“I so want them to listen to me,” she said. “After all, it’s only like having a very loud voice.”
He looked at her and smiled. “Yes,” he said, “it’s a voice men will listen to.”
Mary Greyson was standing by the fire. She had not spoken hitherto.
“You won’t give up ’Clorinda’?” she asked.
Joan had intended to do so, but something in Mary’s voice caused her, against her will, to change her mind.
“Of course not,” she answered. “I shall run them both. It will be like writing Jekyll and Hyde.”
“What will you sign yourself?” he asked.
“My own name, I think,” she said. “Joan Allway.”
Miss Greyson suggested her coming home to dinner with them; but Joan found an excuse. She wanted to be alone.
CHAPTER V
The twilight was fading as she left the office. She turned northward, choosing a broad, ill-lighted road. It did not matter which way she took. She wanted to think; or, rather, to dream.

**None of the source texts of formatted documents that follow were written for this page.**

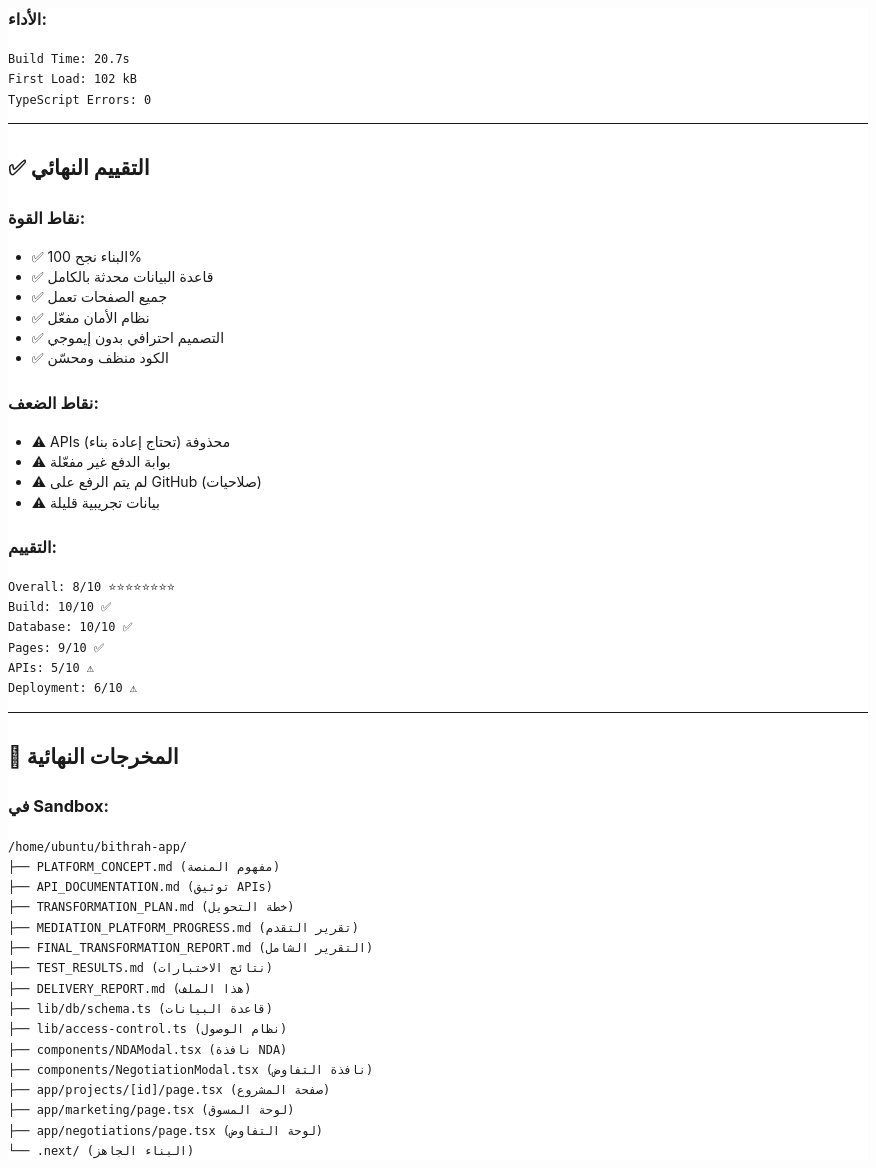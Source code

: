### الأداء:
```
Build Time: 20.7s
First Load: 102 kB
TypeScript Errors: 0
```

---

## ✅ التقييم النهائي

### نقاط القوة:
- ✅ البناء نجح 100%
- ✅ قاعدة البيانات محدثة بالكامل
- ✅ جميع الصفحات تعمل
- ✅ نظام الأمان مفعّل
- ✅ التصميم احترافي بدون إيموجي
- ✅ الكود منظف ومحسّن

### نقاط الضعف:
- ⚠️ APIs محذوفة (تحتاج إعادة بناء)
- ⚠️ بوابة الدفع غير مفعّلة
- ⚠️ لم يتم الرفع على GitHub (صلاحيات)
- ⚠️ بيانات تجريبية قليلة

### التقييم:
```
Overall: 8/10 ⭐⭐⭐⭐⭐⭐⭐⭐
Build: 10/10 ✅
Database: 10/10 ✅
Pages: 9/10 ✅
APIs: 5/10 ⚠️
Deployment: 6/10 ⚠️
```

---

## 🎁 المخرجات النهائية

### في Sandbox:
```
/home/ubuntu/bithrah-app/
├── PLATFORM_CONCEPT.md (مفهوم المنصة)
├── API_DOCUMENTATION.md (توثيق APIs)
├── TRANSFORMATION_PLAN.md (خطة التحويل)
├── MEDIATION_PLATFORM_PROGRESS.md (تقرير التقدم)
├── FINAL_TRANSFORMATION_REPORT.md (التقرير الشامل)
├── TEST_RESULTS.md (نتائج الاختبارات)
├── DELIVERY_REPORT.md (هذا الملف)
├── lib/db/schema.ts (قاعدة البيانات)
├── lib/access-control.ts (نظام الوصول)
├── components/NDAModal.tsx (نافذة NDA)
├── components/NegotiationModal.tsx (نافذة التفاوض)
├── app/projects/[id]/page.tsx (صفحة المشروع)
├── app/marketing/page.tsx (لوحة المسوق)
├── app/negotiations/page.tsx (لوحة التفاوض)
└── .next/ (البناء الجاهز)
```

It would all fall out as she had intended. She would commence by becoming a power in journalism. She was reconciled now to the photograph idea—was even keen on it herself. She would be taken full face so that she would be looking straight into the eyes of her readers as she talked to them. It would compel her to be herself; just a hopeful, loving woman: a little better educated than the majority, having had greater opportunity: a little further seeing, maybe, having had more leisure for thought: but otherwise, no whit superior to any other young, eager woman of the people. This absurd journalistic pose of omniscience, of infallibility—this non-existent garment of supreme wisdom that, like the King’s clothes in the fairy story, was donned to hide his nakedness by every strutting nonentity of Fleet Street! She would have no use for it. It should be a friend, a comrade, a fellow-servant of the great Master, taking counsel with them, asking their help. Government by the people for the people! It must be made real. These silent, thoughtful-looking workers, hurrying homewards through the darkening streets; these patient, shrewd-planning housewives casting their shadows on the drawn-down blinds: it was they who should be shaping the world, not the journalists to whom all life was but so much “copy.” This monstrous conspiracy, once of the Sword, of the Church, now of the Press, that put all Government into the hands of a few stuffy old gentlemen, politicians, leader writers, without sympathy or understanding: it was time that it was swept away. She would raise a new standard. It should be, not “Listen to me, oh ye dumb,” but, “Speak to me. Tell me your hidden hopes, your fears, your dreams. Tell me your experience, your thoughts born of knowledge, of suffering.”